Earlier, Justice Secretary Menardo Guevarra said the DOJ “may consider” investigating the death of Alvarez.

The 39-year old Alvaez was shot dead Monday night in Bacolod City. She was a teacher, a single mother, and a former campaign and education director and a current paralegal of human rights group Karapatan, the organization said.

She also served as research and advocacy officer of the Negros Island Health Integrated Program of the rights organization.

Karapatan said Alvarez was the 13th member of their group who was killed during the Duterte administration.

They claimed that she had been threatened, harassed, and falsely charged with murder by the military in 2013, but was acquitted last March.

Alvarez was killed one week after another activist, peace consultant Randall Echanis, was found dead in Quezon City.

A separate AO35 special investigating team is also looking into the Echanis case.

As this developed, the Commission on Human Rights has voiced concern over the killing of Alvarez.

“The Commission on Human Rights sees this as a cause for concern, especially that the number of cases is still growing and justice is nowhere in sight,” CHR spokesperson Jacqueline de Guia said.

“She has been a target of red-tagging and was once part of the list in 2018 of more than 600 people that the Department of Justice wanted to tag as terrorists.
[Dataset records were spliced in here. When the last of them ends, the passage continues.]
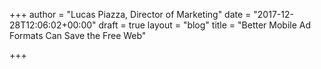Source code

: +++
author = "Lucas Piazza, Director of Marketing"
date = "2017-12-28T12:06:02+00:00"
draft = true
layout = "blog"
title = "Better Mobile Ad Formats Can Save the Free Web"

+++
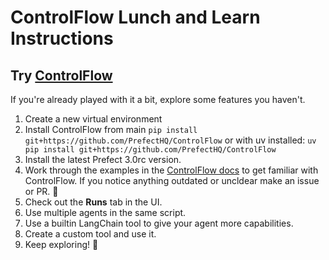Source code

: # ControlFlow Lunch and Learn Instructions

## Try [ControlFlow](https://controlflow.ai)

If you're already played with it a bit, explore some features you haven't.


1. Create a new virtual environment
1. Install ControlFlow from main
   `pip install git+https://github.com/PrefectHQ/ControlFlow`
   or with uv installed:
   `uv pip install git+https://github.com/PrefectHQ/ControlFlow`
1. Install the latest Prefect 3.0rc version.
1. Work through the examples in the [ControlFlow docs](https://controlflow.ai) to get familiar with ControlFlow. If you notice anything outdated or uncldear make an issue or PR. 🙂
1. Check out the **Runs** tab in the UI.
1. Use multiple agents in the same script.
1. Use a builtin LangChain tool to give your agent more capabilities.
1. Create a custom tool and use it.
1. Keep exploring! 🚀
However, her name was taken off the said list, but the exclusion still did not spare her from the ultimate violation of her rights—succumbing to death after being shot on Monday night by unidentified perpetrators,” De Guia added.

De Guia also denounced the alleged government’s ‘red-tagging’ against critical to the government.

“CHR stresses, as reflected in its Report on the Situation of Human Right Defenders in the Philippines (2020), that the act of red-tagging of human rights defenders alone already constitutes a grave threat to their lives, liberty, and security,” De Guia said.

“Tagging human rights workers and advocates as terrorists distorts the nature of their work and makes them open, legitimate targets to attacks and a number of violations. Even if the killing of Alvarez was not linked to her work, it does not erase the duty of the government to prevent arbitrary deprivation of life from happening, as well as keeping communities safe and free from attacks to human life and rights,” she added.

CHR Region IV’s Sub-Office in Bacolod has already launched a motu proprio investigation on the case to help in seeking justice for Alvarez’s death.